17 Mart 2009

DERKENAR: ‘KANLI BİR GÖMLEKTİ OMUZLARINDA MART GÜNEŞİ…’

DERKENAR: ‘KANLI BİR GÖMLEKTİ OMUZLARINDA MART GÜNEŞİ…’
13:29 12 Mart 2009

“Çizmesi ayağından çıkmış bir ölü başında sessiz duran arkadaşları, insana sadece keder değil hürmet de telkin eden görünüşler. Ne olmuş da ateş edilmiştir? Ateş emrini kim vermiştir? (...) Film hâlâ kopuktur.”....
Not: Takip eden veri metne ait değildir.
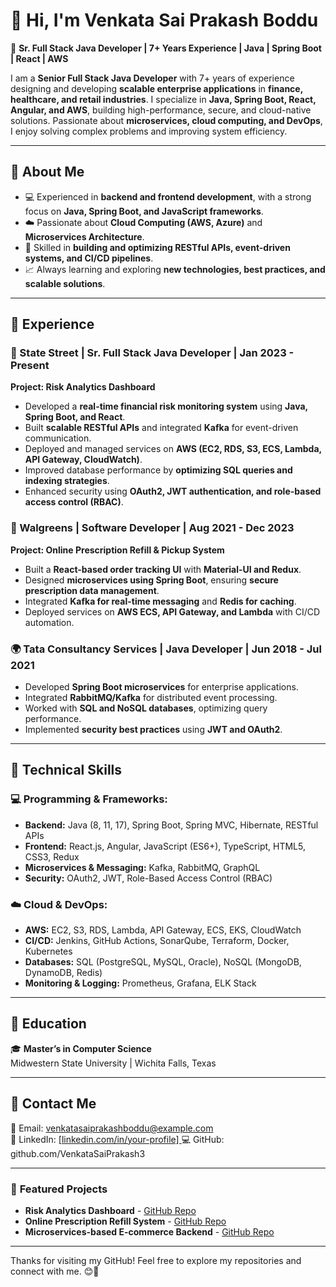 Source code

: # 👋 Hi, I'm Venkata Sai Prakash Boddu  

🚀 **Sr. Full Stack Java Developer | 7+ Years Experience | Java | Spring Boot | React | AWS**  

I am a **Senior Full Stack Java Developer** with 7+ years of experience designing and developing **scalable enterprise applications** in **finance, healthcare, and retail industries**. I specialize in **Java, Spring Boot, React, Angular, and AWS**, building high-performance, secure, and cloud-native solutions. Passionate about **microservices, cloud computing, and DevOps**, I enjoy solving complex problems and improving system efficiency.  

---

## 🔹 **About Me**  
- 💻 Experienced in **backend and frontend development**, with a strong focus on **Java, Spring Boot, and JavaScript frameworks**.  
- ☁️ Passionate about **Cloud Computing (AWS, Azure)** and **Microservices Architecture**.  
- 🔧 Skilled in **building and optimizing RESTful APIs, event-driven systems, and CI/CD pipelines**.  
- 📈 Always learning and exploring **new technologies, best practices, and scalable solutions**.  

---

## 🔹 **Experience**  

### **🏦 State Street | Sr. Full Stack Java Developer | Jan 2023 - Present**  
**Project: Risk Analytics Dashboard**  
- Developed a **real-time financial risk monitoring system** using **Java, Spring Boot, and React**.  
- Built **scalable RESTful APIs** and integrated **Kafka** for event-driven communication.  
- Deployed and managed services on **AWS (EC2, RDS, S3, ECS, Lambda, API Gateway, CloudWatch)**.  
- Improved database performance by **optimizing SQL queries and indexing strategies**.  
- Enhanced security using **OAuth2, JWT authentication, and role-based access control (RBAC)**.  

### **💊 Walgreens | Software Developer | Aug 2021 - Dec 2023**  
**Project: Online Prescription Refill & Pickup System**  
- Built a **React-based order tracking UI** with **Material-UI and Redux**.  
- Designed **microservices using Spring Boot**, ensuring **secure prescription data management**.  
- Integrated **Kafka for real-time messaging** and **Redis for caching**.  
- Deployed services on **AWS ECS, API Gateway, and Lambda** with CI/CD automation.  

### **🌍 Tata Consultancy Services | Java Developer | Jun 2018 - Jul 2021**  
- Developed **Spring Boot microservices** for enterprise applications.  
- Integrated **RabbitMQ/Kafka** for distributed event processing.  
- Worked with **SQL and NoSQL databases**, optimizing query performance.  
- Implemented **security best practices** using **JWT and OAuth2**.  

---

## 🔹 **Technical Skills**  
### **💻 Programming & Frameworks:**  
- **Backend:** Java (8, 11, 17), Spring Boot, Spring MVC, Hibernate, RESTful APIs  
- **Frontend:** React.js, Angular, JavaScript (ES6+), TypeScript, HTML5, CSS3, Redux  
- **Microservices & Messaging:** Kafka, RabbitMQ, GraphQL  
- **Security:** OAuth2, JWT, Role-Based Access Control (RBAC)  

### **☁️ Cloud & DevOps:**  
- **AWS:** EC2, S3, RDS, Lambda, API Gateway, ECS, EKS, CloudWatch  
- **CI/CD:** Jenkins, GitHub Actions, SonarQube, Terraform, Docker, Kubernetes  
- **Databases:** SQL (PostgreSQL, MySQL, Oracle), NoSQL (MongoDB, DynamoDB, Redis)  
- **Monitoring & Logging:** Prometheus, Grafana, ELK Stack  

---

## 🔹 **Education**  
🎓 **Master’s in Computer Science**  
Midwestern State University | Wichita Falls, Texas  

---

## 🔹 **Contact Me**  
📧 Email: venkatasaiprakashboddu@example.com  
🔗 LinkedIn: [[linkedin.com/in/your-profile] ](https://www.linkedin.com/in/venkata-sai-prakash-boddu-7b8761352?utm_source=share&utm_campaign=share_via&utm_content=profile&utm_medium=ios_app) 
💻 GitHub: github.com/VenkataSaiPrakash3 
 

---

### 📌 **Featured Projects**  
- **Risk Analytics Dashboard** - [GitHub Repo](#)  
- **Online Prescription Refill System** - [GitHub Repo](#)  
- **Microservices-based E-commerce Backend** - [GitHub Repo](#)  

---

Thanks for visiting my GitHub! Feel free to explore my repositories and connect with me. 😊🚀  
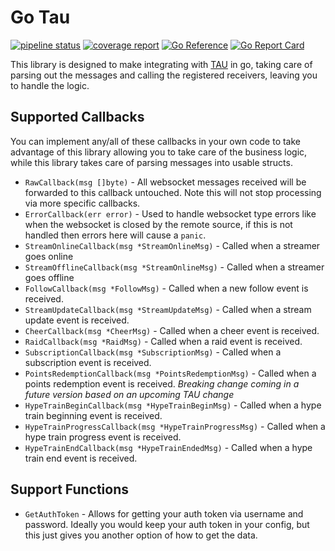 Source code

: # Go Tau
[![pipeline status](https://gitlab.com/wwsean08/go-tau/badges/main/pipeline.svg)](https://gitlab.com/wwsean08/go-tau/-/commits/main)
[![coverage report](https://gitlab.com/wwsean08/go-tau/badges/main/coverage.svg)](https://gitlab.com/wwsean08/go-tau/-/commits/main)
[![Go Reference](https://pkg.go.dev/badge/gitlab.com/wwsean08/go-tau.svg)](https://pkg.go.dev/gitlab.com/wwsean08/go-tau)
[![Go Report Card](https://goreportcard.com/badge/gitlab.com/wwsean08/go-tau)](https://goreportcard.com/report/gitlab.com/wwsean08/go-tau)

This library is designed to make integrating with [TAU](https://github.com/FiniteSingularity/tau) in go, taking care of parsing out the messages and calling the registered receivers, leaving you to handle the logic.

## Supported Callbacks
You can implement any/all of these callbacks in your own code to take advantage of this library allowing you to take care of the business logic, while this library takes care of parsing messages into usable structs.

* `RawCallback(msg []byte)` - All websocket messages received will be forwarded to this callback untouched.  Note this will not stop processing via more specific callbacks.
* `ErrorCallback(err error)` - Used to handle websocket type errors like when the websocket is closed by the remote source, if this is not handled then errors here will cause a `panic`.
* `StreamOnlineCallback(msg *StreamOnlineMsg)` - Called when a streamer goes online
* `StreamOfflineCallback(msg *StreamOnlineMsg)` - Called when a streamer goes offline
* `FollowCallback(msg *FollowMsg)` - Called when a new follow event is received.
* `StreamUpdateCallback(msg *StreamUpdateMsg)` - Called when a stream update event is received.
* `CheerCallback(msg *CheerMsg)` - Called when a cheer event is received.
* `RaidCallback(msg *RaidMsg)` - Called when a raid event is received.
* `SubscriptionCallback(msg *SubscriptionMsg)` - Called when a subscription event is received.
* `PointsRedemptionCallback(msg *PointsRedemptionMsg)` - Called when a points redemption event is received. _Breaking change coming in a future version based on an upcoming TAU change_
* `HypeTrainBeginCallback(msg *HypeTrainBeginMsg)` - Called when a hype train beginning event is received.
* `HypeTrainProgressCallback(msg *HypeTrainProgressMsg)` - Called when a hype train progress event is received.
* `HypeTrainEndCallback(msg *HypeTrainEndedMsg)` - Called when a hype train end event is received.

## Support Functions
* `GetAuthToken` - Allows for getting your auth token via username and password.  Ideally you would keep your auth token in your config, but this just gives you another option of how to get the data. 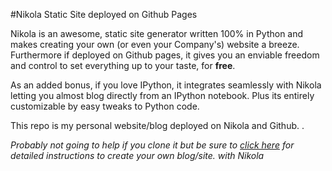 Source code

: #Nikola Static Site deployed on Github Pages

Nikola is an awesome, static site generator written 100% in Python and makes creating your own (or even your Company's) website a breeze. Furthermore if deployed on Github pages, it gives you an enviable freedom and control to set everything up to your taste, for **free**.

As an added bonus, if you love IPython, it integrates seamlessly with Nikola letting you almost blog directly from an IPython notebook. Plus its entirely customizable by easy tweaks to Python code.

This repo is my personal website/blog deployed on Nikola and Github. . 

*Probably not going to help if you clone it but be sure to [click here](http://shankarmsy.github.io/posts/blogging-with-the-awesome-nikola-ipython-and-github.html) for detailed instructions to create your own blog/site.
with Nikola*
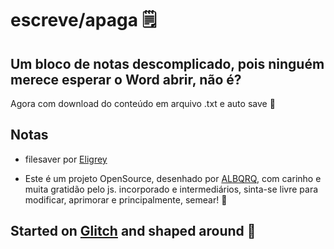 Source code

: escreve/apaga 🗒️
=================
## Um bloco de notas descomplicado, pois ninguém merece esperar o Word abrir, não é?
          
Agora com download do conteúdo em arquivo .txt e auto save 👾

## Notas
- filesaver por [Eligrey](http://purl.eligrey.com/github/FileSaver.js)

- Este é um projeto OpenSource, desenhado por [ALBQRQ](https://twitter.com/heyalbqrq),
  com carinho e muita gratidão pelo js. incorporado e intermediários,
  sinta-se livre para modificar, aprimorar e principalmente, semear! 🏴

Started on [Glitch](https://glitch.com/) and shaped around 💖 
-------------------
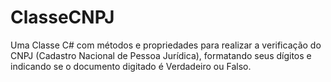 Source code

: # ClasseCNPJ
Uma Classe C# com métodos e propriedades para realizar a verificação do CNPJ (Cadastro Nacional de Pessoa Jurídica), formatando seus dígitos e indicando se o documento digitado é Verdadeiro ou Falso.
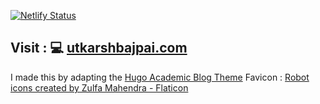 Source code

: [![Netlify Status](https://api.netlify.com/api/v1/badges/f6bc442a-e162-48c4-ac94-00c92968ddb8/deploy-status)](https://app.netlify.com/sites/8ajpai/deploys)

## Visit : 💻 [utkarshbajpai.com](https://utkarshbajpai.com)

I made this by adapting the [Hugo Academic Blog Theme](https://github.com/wowchemy/hugo-blog-theme)
Favicon : <a href="https://www.flaticon.com/free-icons/robot" title="robot icons">Robot icons created by Zulfa Mahendra - Flaticon</a>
Yakın tarihimize “Kozlu Olayları” ya da “Zonguldak İşçi Olayları” olarak geçen, Zonguldak Kozlu Maden işçilerinin 12 Mart 1965’te gerçekleştirdikleri direnişin 44. yılında hayatını kaybeden Mehmet Çavdar ve Satılmış Tepe’yi saygıyla anıyoruz…
10-12 Mart 1965’de Zonguldak’ta maden işçilerinin başlattığı ve iki işçinin ölümüyle sonuçlanan direniş, Türkiye işçi hareketinin dönüm noktalarından biri olarak geçer tarihe. Özellikle o yıllarda Türk-İş ile Türkiye İşçi Partisi (TİP) arasındaki gerilimi tırmandırarak yarılmaya neden olmuş ve Türk-İş içinde de ciddi çatlaklar meydana getirmiştir.
Direnişin nedenlerini ve hükümetin direnişi bastırmaya çalışırken meydana gelen olayları anlatmadan önce, maden işçilerinin o günlerdeki yaşam koşullarını anlatan bir rapordan, Maden İşçileri Federasyonu’nun 14 Mart 1965’te Cumhuriyet gazetesinde yayınlanan raporundan birkaç satır aktaralım: “Maden işletmelerinin ihmali ve yeterince tedbir almamaları yüzünden, son üç yıl içinde 42 bin maden işçisi iş kazasına uğramış, 1721 işçi meslek hastalığına yakalanmış, 2537 işçi çalışamaz hale gelmiş ve 619 işçi iş kazasında ölmüştür.”
Evet, maden işçilerinin “kaderi” hiç değişmemekte! Göçük altında kalan, grizu patlamalarında hayatlarını yitiren, daha orta yaşlarına bile gelmeden “meslek hastalıklarına” yakalanan ama bir türlü emeklerinin karşılığını alamayan maden işçileri…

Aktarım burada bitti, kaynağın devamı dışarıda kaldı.